According to the Teton County Sheriff's Office, the crash occurred just after 11 a.m. Feb. 24 near the bottom of Laramie Bowl, an intermediate run on the upper part of Rendezvous Mountain. The snowboarder was moving very fast and hit the woman, who was skiing slowly, witnesses said. The snowboarder made no attempt to avoid the skier even though there was ample room to do so, witnesses said.

The woman, who was not wearing a helmet, immediately lost consciousness. She suffered numerous internal injuries, and a significant head injury which was cited as the preliminary cause of death, according to the sheriff's office.

The snowboarder, who was wearing a helmet, had only minor injuries. He was charged with manslaughter under Section B of the state statute for "involuntarily but recklessly" killing someone and also charged with reckless endangerment. The manslaughter charge carries a maximum penalty of 20 years imprisonment; endangerment carries a maximum one-year jail penalty.


Pro Patrol Director

Sorry about that, My proof reading missed a mistake in section b.) of the next opinion.
I meant to say that Most on a snowboard do not feel that working on the perfect turn is all that thrilling. The thrill is in the speed! Right? Thanks, and sorry for being too long winded in the post. ;)

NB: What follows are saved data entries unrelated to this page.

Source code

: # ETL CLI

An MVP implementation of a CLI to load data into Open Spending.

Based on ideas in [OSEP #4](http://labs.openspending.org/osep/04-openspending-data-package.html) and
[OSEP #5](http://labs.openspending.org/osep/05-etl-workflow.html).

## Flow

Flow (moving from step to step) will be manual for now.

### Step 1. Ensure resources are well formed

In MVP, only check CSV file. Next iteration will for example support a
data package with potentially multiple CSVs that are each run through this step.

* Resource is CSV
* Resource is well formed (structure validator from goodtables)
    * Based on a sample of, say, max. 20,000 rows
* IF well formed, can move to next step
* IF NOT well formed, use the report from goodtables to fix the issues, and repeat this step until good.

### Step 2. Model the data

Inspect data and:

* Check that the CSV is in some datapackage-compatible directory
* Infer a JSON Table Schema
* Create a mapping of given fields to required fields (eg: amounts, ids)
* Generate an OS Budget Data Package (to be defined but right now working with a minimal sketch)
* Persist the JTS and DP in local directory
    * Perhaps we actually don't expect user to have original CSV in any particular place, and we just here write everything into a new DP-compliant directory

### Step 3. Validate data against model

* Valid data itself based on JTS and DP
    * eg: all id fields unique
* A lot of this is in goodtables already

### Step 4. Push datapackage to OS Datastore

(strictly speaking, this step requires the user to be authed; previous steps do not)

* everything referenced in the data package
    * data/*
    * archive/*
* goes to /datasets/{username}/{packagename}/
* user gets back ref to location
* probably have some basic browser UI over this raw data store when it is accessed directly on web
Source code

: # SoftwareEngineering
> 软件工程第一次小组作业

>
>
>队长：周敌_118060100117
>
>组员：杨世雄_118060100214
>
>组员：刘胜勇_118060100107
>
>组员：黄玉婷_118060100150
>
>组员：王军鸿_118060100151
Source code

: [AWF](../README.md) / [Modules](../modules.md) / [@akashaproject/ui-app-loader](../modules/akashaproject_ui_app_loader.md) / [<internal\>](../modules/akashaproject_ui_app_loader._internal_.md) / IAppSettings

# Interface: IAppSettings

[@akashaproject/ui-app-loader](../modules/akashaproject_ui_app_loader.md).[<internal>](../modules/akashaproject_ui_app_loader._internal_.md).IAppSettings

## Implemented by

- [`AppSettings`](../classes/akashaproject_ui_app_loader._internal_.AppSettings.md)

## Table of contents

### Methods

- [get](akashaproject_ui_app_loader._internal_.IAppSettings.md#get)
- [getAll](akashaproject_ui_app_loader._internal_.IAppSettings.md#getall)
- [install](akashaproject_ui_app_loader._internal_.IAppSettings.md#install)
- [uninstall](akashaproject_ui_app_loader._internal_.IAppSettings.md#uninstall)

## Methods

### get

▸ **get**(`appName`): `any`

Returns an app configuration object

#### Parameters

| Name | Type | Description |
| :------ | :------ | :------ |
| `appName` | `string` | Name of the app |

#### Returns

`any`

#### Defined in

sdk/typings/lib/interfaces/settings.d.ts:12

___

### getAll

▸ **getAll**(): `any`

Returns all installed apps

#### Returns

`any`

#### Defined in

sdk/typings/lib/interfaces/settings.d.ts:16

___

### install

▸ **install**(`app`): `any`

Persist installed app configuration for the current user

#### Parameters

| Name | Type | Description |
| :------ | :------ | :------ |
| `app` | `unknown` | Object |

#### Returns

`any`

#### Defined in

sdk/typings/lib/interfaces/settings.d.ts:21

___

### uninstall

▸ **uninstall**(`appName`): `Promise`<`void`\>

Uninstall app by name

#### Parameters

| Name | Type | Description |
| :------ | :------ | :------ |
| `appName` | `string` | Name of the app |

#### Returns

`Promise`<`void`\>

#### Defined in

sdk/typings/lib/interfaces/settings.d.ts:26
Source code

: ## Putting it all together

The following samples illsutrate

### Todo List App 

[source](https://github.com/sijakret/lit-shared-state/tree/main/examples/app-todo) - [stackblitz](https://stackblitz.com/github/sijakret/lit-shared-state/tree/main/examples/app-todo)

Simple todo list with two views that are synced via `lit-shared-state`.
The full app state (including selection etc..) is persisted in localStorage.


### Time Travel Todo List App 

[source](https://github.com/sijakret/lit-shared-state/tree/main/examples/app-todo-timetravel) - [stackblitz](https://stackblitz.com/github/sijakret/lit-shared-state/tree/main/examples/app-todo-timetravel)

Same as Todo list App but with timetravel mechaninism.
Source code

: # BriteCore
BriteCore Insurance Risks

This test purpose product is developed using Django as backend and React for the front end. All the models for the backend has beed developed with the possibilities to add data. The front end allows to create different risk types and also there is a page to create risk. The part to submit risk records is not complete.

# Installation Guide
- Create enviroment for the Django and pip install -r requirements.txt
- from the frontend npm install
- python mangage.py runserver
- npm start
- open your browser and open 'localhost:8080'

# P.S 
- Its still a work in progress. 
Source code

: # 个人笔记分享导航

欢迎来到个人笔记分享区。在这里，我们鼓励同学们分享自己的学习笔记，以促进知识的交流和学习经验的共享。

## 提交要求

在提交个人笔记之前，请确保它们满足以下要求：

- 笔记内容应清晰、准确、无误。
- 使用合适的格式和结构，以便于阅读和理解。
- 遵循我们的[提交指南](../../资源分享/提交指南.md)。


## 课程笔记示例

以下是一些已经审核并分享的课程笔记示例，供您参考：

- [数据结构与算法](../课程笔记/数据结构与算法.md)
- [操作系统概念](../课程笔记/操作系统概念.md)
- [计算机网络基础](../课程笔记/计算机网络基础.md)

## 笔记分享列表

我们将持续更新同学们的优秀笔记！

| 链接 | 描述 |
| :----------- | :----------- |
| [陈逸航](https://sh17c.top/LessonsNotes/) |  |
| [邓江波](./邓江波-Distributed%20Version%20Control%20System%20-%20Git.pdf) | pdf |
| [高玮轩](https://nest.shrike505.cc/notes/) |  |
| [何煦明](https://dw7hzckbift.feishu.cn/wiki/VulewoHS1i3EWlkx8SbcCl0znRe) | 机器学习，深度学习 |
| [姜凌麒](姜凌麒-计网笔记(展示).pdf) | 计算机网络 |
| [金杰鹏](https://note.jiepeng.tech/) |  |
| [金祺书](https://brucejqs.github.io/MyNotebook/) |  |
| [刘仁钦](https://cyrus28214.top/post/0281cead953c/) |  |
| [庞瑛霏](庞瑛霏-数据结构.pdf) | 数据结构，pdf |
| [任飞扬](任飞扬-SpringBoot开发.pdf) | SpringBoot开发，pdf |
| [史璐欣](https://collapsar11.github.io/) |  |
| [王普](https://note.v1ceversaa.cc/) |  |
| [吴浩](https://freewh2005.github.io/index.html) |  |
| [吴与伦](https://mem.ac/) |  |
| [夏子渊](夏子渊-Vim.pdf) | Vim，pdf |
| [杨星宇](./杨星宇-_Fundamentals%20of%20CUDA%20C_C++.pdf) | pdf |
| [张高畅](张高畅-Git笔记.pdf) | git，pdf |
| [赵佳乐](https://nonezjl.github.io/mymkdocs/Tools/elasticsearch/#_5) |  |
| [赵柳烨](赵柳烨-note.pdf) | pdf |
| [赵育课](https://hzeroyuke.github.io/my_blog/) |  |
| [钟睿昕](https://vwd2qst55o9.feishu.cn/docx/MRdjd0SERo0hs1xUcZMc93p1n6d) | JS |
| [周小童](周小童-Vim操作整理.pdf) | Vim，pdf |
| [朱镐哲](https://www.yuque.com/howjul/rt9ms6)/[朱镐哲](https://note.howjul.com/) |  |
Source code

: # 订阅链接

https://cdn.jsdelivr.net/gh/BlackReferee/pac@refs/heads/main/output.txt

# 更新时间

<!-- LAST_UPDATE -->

Pro Patrol Director/ Resort unimportant

Having read through many of the submitted posts, I feel the need to add that yes, there are reckless behaviors happening in both the skiing crowd as well as the snowboarding crowd. As someone who has been on the frontlines in dealing with the issue of recklessness on the slopes for many years now. The things that I have witnessed personally do point to what I feel is a higher danger being presented by the Snowboarder who is straight-lining or bombing a run, and this is due to a combination of more than one factor.
A.) We all know that the learning curve on a snowboard is dramatically shorter than that of a skier. Not to say that beginner and intermediate skiers who are going too fast do not also present a hazard. Just that it takes much less time for a young, (or mature) snowboarder to get to a point where he /she starts to become more confident in thier ability level. And this is an overconfidence that thier actual ability should allow. In other words within a very short period of time they are able to go much faster that they should for the amount of actual time that they have spent on the slopes. ( they haven't paid the dues that it takes to gain the wisdom needed to be able to know that the skills they have gained so quickly can also lead to thiers, or someone elses demise).
b.) Another factor is the fact that snowboarding does not lend itself to moguls. Very few Snowboarders like moguls plain and simple. They can get down them, but most, once the fresh powder is gone are relegated to the groomed beginner and intermediate runs, and, of course, terrain parks. But then many terrain parks have these same runs either leading to them or from them.
I will also propose that many snowboarders do feel that working on the perfect turn is all that thrilling for them. So how do they to get thier ya yas, they straight-line the intermediate or beginner runs. You've got to admit going fast is FUN! Right?
c.) Finally the clencher. On a snowboard we all know what would happen if you were to catch an edge at a high rate of speed, We also know that only the best most seasoned riders are able to proficiently ride thier edge and carve at speeds over 40-50 mph. An intermediate on a snowboard can reach these speeds,( on a flat Board), no problem. We know this, we have all seen it. In fact this type of activity is happening at an alarming rate on our slopes. I have a folder as thick as a Gidion bible in my file cabinet filled with complaints about speeding snowboarders and adults and small children being run over on the slope by them...
Once our agressive, (Young adult or teen male), ussually who is on a snowboard ,has reached the maximum velocity that straight lining down a slope can get them, they are at thier most dangerous, because they are cannot, (are unable) to change direction. The best that they can do is hit the brakes, (thier Heel edge), and try to stop in time. Sorry but all too often by then it is too late. Thier heel edge begins skipping and they proceed with gravity in a straight line at the person or object that has make the mistake of being in thier way.
Sorry if this seems too Bias against Snowboarding. It is just the reality of our times... and many people have been hurt because of it.., until we can get the point across to all of our guests on the slopes to be in control all the time, it will continue and many more will be injured or killed.

Sideline commentary

Do we all need to take a step back and recognize that we do not know the true circumstances in this incident? To say as the article does that the snowboarder "made no attempt to avoid" the woman is misleading. Does anyone really think that he hit her on purpose? Accidents happen all the time- only they usually involve the skier or rider making a poor decision and suffering the consequences on his/ her own. How many deaths have occured in the East this year from collisions with trees or other immovable objects? Do we chalk that up to suicide? Unfortunately this mistake involved another party who happened to be killed, but we should not be so quick to hang the teen who is already suffering with the guilt of what happened- something none of us can comment on. Needless to say something must be done (proactively maybe?), but it seems extreme to send the kid to jail for manslaughter. It scares me to think of where the ski industry might head if this is the direction we turn.
As far as snowboarders scraping all the snow off the trail, I thought we got over that opinion years ago.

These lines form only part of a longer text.